WHAT THE EXERCISE ASKS: Both the line with "生活にまあ反映されているとい" and the line with "なんか普段あんまり少なくとも" in the records below must appear in the output, along with every line between them, exactly and with nothing added.
- - - - - - -
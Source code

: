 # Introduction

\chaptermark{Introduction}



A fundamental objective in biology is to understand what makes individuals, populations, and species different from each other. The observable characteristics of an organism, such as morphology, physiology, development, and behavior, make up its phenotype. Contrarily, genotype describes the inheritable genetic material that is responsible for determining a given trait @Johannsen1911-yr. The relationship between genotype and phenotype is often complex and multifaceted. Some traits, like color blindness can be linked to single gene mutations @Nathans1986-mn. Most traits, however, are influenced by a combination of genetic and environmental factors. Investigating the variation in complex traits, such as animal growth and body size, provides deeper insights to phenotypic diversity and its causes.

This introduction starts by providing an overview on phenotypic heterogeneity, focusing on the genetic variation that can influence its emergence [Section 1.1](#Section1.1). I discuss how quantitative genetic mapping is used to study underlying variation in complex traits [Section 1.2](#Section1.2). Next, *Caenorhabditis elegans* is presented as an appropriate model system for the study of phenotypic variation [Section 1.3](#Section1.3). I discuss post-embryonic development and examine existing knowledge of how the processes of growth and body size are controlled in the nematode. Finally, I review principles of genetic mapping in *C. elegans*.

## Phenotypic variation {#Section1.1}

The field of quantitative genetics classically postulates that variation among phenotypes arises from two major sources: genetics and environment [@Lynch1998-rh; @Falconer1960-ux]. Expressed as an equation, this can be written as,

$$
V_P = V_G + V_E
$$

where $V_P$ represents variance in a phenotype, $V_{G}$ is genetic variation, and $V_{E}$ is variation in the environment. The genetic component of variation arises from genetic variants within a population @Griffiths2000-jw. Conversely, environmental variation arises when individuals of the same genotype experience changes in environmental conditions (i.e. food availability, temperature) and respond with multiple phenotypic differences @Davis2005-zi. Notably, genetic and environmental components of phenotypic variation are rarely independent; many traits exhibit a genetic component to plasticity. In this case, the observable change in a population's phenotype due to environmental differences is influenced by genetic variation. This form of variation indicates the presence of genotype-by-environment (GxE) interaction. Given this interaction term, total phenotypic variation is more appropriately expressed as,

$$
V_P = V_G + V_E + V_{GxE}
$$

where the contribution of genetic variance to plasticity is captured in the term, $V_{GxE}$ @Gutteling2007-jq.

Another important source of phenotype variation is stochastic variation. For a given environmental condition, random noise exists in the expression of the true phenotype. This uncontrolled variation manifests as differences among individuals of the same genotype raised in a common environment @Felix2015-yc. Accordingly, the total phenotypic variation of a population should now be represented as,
- - - - - - -
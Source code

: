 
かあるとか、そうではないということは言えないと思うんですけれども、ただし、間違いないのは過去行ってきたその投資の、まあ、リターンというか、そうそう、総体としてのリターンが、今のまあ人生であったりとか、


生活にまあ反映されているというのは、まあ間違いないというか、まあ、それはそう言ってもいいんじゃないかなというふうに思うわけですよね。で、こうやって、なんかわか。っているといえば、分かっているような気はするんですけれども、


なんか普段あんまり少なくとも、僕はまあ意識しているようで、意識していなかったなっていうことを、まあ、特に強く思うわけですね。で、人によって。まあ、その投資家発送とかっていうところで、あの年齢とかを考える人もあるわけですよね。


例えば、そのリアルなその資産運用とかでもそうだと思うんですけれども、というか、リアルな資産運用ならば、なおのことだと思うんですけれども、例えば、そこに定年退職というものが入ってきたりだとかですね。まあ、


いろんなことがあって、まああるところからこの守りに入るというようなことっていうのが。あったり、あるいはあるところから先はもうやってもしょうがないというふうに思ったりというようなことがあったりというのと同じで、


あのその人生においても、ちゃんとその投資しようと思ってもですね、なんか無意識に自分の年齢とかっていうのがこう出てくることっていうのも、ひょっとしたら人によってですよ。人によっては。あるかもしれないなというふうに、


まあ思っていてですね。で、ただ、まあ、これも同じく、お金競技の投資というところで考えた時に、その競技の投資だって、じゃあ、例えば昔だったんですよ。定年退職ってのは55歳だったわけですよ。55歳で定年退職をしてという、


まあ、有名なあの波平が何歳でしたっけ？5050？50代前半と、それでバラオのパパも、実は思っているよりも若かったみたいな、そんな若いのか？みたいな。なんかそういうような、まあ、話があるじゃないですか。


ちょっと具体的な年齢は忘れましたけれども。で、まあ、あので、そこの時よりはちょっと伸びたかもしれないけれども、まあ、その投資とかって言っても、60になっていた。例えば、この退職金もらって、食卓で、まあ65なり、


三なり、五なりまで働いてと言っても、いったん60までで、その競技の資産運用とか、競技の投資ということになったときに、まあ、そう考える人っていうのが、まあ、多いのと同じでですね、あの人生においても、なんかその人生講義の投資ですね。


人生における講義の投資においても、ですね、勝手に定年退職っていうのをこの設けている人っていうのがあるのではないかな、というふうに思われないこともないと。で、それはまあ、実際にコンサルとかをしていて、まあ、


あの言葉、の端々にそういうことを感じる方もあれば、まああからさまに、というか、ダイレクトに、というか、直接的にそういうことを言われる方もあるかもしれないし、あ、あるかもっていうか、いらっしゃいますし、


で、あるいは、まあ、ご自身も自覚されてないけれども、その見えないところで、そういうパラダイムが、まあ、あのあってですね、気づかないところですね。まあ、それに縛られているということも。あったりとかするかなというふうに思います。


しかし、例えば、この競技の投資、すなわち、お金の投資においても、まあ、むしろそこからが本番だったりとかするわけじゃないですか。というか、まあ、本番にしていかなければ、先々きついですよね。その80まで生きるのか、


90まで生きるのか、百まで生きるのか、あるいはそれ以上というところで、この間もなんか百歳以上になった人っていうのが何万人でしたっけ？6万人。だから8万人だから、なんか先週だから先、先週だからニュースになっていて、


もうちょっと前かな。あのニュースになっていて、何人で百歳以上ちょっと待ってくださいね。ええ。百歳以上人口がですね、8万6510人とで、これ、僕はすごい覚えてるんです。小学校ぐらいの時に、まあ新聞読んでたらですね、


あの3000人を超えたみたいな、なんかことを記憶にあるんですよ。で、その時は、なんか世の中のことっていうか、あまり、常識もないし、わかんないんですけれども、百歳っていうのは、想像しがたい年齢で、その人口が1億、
- - - - - - -
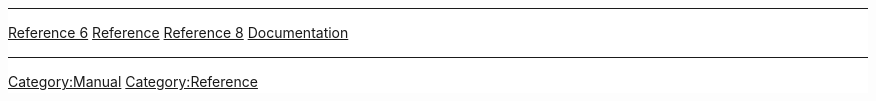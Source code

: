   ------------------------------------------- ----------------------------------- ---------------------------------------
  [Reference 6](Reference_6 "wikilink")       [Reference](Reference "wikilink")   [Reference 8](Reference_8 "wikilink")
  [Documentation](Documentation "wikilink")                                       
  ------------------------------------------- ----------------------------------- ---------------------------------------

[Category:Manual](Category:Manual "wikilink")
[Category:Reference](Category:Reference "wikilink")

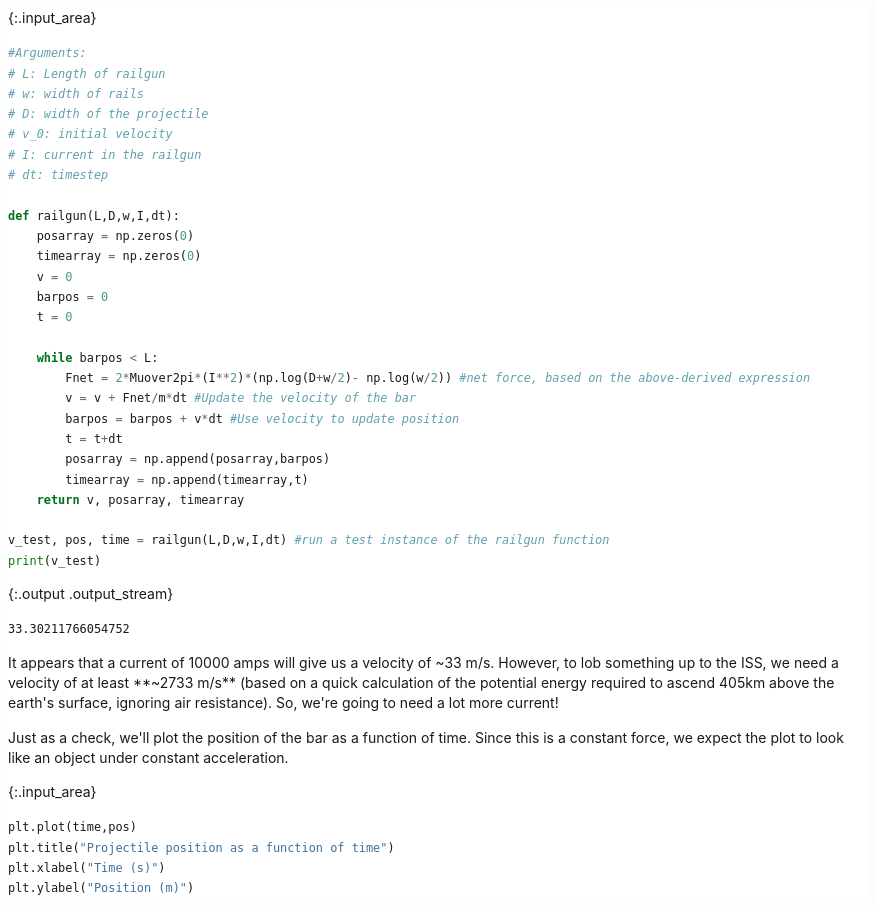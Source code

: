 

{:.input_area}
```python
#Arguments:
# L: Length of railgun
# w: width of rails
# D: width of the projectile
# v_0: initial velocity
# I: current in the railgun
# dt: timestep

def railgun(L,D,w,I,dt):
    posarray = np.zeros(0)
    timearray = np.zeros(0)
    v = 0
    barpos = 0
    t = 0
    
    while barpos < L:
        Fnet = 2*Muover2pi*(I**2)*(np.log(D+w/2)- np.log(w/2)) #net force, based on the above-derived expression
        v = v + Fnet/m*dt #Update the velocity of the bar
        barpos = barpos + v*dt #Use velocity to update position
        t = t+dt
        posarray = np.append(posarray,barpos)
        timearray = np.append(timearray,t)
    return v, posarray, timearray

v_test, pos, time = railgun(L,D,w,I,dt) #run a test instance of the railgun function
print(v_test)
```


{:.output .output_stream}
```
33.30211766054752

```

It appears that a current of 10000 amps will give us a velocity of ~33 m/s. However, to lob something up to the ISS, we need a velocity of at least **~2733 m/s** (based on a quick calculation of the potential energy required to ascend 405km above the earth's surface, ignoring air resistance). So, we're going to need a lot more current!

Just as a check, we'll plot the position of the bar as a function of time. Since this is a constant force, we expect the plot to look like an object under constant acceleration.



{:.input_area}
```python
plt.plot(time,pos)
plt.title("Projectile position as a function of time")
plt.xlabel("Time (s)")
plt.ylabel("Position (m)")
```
- - - - - - -
WRITTEN REPLY:
生活にまあ反映されているというのは、まあ間違いないというか、まあ、それはそう言ってもいいんじゃないかなというふうに思うわけですよね。で、こうやって、なんかわか。っているといえば、分かっているような気はするんですけれども、


なんか普段あんまり少なくとも、僕はまあ意識しているようで、意識していなかったなっていうことを、まあ、特に強く思うわけですね。で、人によって。まあ、その投資家発送とかっていうところで、あの年齢とかを考える人もあるわけですよね。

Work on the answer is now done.